La place de la religion dans un État démocratique (1ère partie)

Les pratiques d’une confession religieuse ne sont jamais standards à travers le monde. Sur le terrain, chaque société les traduit en fonction de ses propres référents culturels. 

En Algérie profonde, en Kabylie particulièrement, puisque de là où est parti le débat sur la laïcité, porté par une élite politique inspirée d’une culture occidentale, le débat sur la laïcité est nouveau, du moins avec sa formulation actuelle, même si on tente de lui trouver une légitimité historique. En effet, les défenseurs de la laïcité tentent de nous présenter l’organisation villageoise de la Kabylie comme étant une organisation séculière. 

Essayons de voire de plus près la nature de cette organisation. Il est important de signaler que dans l’histoire de la Kabylie, il n’y a jamais eu de tyrannie de la religion. Chose qui aurait suscité rejet ou contestation de son rôle dans les affaires sociales et de la gestion de la cité. En effet, la religion exerçait pleinement son rôle dans la société, elle n’est pas confinée à une croyance individuelle strictement intime (comme c’est le cas en Europe), ni imposée par une caste, de quelque nature qu’elle soit, sur le reste de la société (comme c’est le cas chez les monarchies du Moyen-Orient). Toutes les lois, qu’elles soient d’origines religieuses ou non religieuses, sont d’abord discutées d’abords par les membres de la djemââ avant de les soumettre à la discussion, l’enrichissement puis l’approbation par l’assemblée générale du village.

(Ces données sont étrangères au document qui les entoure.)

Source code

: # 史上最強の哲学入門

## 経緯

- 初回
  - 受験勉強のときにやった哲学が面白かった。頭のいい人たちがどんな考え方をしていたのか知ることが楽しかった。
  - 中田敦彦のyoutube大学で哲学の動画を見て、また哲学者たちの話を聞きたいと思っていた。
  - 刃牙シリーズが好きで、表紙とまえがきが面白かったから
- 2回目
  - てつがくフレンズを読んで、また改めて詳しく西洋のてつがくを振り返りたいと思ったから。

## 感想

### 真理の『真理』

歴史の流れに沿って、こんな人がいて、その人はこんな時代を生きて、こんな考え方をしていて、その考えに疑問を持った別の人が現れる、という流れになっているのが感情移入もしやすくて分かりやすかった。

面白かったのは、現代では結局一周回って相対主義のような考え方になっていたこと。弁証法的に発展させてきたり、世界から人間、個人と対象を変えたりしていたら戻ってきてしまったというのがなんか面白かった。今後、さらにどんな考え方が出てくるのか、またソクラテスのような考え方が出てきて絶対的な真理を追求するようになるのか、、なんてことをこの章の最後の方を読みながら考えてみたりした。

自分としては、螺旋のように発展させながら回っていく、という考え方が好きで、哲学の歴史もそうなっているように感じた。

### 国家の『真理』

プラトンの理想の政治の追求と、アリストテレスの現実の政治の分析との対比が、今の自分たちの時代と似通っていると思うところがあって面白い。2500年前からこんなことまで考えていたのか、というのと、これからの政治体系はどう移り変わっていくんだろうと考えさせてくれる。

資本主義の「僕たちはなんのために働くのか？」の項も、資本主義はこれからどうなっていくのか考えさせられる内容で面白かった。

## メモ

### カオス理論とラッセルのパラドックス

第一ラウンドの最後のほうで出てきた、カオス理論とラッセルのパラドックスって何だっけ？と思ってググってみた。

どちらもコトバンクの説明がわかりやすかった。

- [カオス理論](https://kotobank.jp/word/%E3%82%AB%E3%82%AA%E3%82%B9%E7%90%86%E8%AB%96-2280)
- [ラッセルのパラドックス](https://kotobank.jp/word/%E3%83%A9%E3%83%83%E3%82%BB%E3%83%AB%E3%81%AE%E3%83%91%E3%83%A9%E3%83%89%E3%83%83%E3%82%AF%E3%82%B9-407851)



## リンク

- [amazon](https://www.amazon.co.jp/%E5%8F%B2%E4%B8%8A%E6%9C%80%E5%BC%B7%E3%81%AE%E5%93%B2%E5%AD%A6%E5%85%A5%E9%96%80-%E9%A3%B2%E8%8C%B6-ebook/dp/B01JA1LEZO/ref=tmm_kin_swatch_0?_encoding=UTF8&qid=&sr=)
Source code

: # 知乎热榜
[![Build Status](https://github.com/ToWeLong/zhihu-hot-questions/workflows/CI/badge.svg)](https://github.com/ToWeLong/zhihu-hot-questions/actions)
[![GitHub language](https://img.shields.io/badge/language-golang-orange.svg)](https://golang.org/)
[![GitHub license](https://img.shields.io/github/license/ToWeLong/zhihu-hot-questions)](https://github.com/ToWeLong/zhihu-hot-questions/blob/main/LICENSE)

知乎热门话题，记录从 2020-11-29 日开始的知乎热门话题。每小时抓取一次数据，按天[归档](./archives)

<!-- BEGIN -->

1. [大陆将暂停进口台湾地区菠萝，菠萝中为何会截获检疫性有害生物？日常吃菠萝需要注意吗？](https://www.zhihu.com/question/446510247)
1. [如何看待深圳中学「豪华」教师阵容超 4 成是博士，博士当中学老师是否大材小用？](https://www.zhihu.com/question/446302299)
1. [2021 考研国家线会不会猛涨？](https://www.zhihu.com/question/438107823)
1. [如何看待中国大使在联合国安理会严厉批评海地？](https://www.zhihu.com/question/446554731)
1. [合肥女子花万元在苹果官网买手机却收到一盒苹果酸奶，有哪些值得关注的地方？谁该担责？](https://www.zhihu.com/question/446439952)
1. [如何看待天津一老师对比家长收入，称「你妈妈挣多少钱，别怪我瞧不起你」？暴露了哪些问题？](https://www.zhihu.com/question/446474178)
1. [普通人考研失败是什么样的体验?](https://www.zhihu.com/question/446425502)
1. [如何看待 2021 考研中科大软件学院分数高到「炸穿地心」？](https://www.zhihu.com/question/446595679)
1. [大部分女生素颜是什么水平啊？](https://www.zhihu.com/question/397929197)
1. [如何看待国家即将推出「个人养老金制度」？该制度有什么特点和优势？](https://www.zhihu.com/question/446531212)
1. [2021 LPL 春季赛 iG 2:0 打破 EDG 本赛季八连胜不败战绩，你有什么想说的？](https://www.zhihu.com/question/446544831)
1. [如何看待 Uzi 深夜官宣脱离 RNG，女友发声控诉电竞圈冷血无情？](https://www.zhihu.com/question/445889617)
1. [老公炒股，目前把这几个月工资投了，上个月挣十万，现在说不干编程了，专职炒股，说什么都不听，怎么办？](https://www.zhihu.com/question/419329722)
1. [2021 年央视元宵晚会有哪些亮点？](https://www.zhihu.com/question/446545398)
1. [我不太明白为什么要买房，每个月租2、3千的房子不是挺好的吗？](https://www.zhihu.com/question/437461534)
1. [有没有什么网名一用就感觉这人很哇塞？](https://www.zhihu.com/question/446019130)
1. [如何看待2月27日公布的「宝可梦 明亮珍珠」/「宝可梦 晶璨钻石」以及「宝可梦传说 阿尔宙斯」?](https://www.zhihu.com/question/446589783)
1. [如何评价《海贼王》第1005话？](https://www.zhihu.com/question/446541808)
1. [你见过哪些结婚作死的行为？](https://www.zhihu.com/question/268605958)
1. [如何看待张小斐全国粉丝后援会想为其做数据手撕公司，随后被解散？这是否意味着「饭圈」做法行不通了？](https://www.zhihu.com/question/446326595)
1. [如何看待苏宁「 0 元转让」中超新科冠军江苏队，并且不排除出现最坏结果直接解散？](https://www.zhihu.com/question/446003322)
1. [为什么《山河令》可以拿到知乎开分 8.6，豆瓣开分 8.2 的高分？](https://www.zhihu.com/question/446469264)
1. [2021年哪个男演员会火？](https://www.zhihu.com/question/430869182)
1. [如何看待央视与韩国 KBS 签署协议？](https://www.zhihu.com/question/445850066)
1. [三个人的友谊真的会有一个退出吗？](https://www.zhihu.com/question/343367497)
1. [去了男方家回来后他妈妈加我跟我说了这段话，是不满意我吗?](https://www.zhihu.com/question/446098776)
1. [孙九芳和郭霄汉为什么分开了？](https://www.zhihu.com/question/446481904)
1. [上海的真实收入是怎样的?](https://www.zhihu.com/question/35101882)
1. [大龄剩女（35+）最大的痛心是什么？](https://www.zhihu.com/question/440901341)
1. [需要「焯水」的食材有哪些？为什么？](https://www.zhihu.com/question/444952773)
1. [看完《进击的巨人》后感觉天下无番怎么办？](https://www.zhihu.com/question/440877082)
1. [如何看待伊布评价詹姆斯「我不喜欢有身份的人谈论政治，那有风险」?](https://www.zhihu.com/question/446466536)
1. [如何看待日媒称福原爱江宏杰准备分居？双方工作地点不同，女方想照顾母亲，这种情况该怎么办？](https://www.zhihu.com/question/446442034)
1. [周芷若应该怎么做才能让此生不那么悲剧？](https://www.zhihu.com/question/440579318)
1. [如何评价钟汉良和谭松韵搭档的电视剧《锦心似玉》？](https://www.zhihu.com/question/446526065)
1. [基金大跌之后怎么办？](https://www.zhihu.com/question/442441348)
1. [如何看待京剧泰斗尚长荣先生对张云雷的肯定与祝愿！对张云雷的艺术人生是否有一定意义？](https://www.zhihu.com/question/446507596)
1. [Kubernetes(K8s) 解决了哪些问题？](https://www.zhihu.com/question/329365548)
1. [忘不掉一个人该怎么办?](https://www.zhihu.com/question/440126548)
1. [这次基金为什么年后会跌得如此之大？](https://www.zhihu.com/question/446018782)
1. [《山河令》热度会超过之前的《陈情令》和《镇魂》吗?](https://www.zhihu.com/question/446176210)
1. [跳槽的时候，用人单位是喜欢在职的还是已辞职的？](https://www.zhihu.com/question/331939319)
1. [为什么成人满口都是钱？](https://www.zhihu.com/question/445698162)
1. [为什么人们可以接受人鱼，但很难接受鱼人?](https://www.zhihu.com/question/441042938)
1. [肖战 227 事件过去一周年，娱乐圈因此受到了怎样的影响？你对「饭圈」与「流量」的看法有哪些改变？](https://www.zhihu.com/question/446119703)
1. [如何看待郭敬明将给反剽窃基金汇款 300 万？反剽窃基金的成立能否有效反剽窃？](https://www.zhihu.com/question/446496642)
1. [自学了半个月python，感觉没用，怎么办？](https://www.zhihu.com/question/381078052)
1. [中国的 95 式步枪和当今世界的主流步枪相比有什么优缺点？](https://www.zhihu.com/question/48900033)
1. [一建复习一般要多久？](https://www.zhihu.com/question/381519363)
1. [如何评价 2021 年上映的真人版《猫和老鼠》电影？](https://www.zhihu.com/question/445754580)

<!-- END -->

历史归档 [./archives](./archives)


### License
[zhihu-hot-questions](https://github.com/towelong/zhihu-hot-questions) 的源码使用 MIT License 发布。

Les lois et règlements sont toujours adoptés de manière démocratique, et même plus, à l’unanimité par lesdites assemblées. Il n’y a jamais eu de rejet d’une quelconque lois pour la simple raison qu’elle est d’origine religieuse ou bien qu’elle émane de l’imam de la mosquée. Au contraire, quand il y a partage d’un héritage ou quand un litige éclate entre individus ou entre groupes d’individus (clans), ce qui était courant, voire même excessif dans certaines périodes historiques, notamment en périodes de disette, et que la situation échappe aux membres de tajmâât (djemââ), on a toujours eu recours aux imams, cheikhs de zaouïa dont les sentences font autorité.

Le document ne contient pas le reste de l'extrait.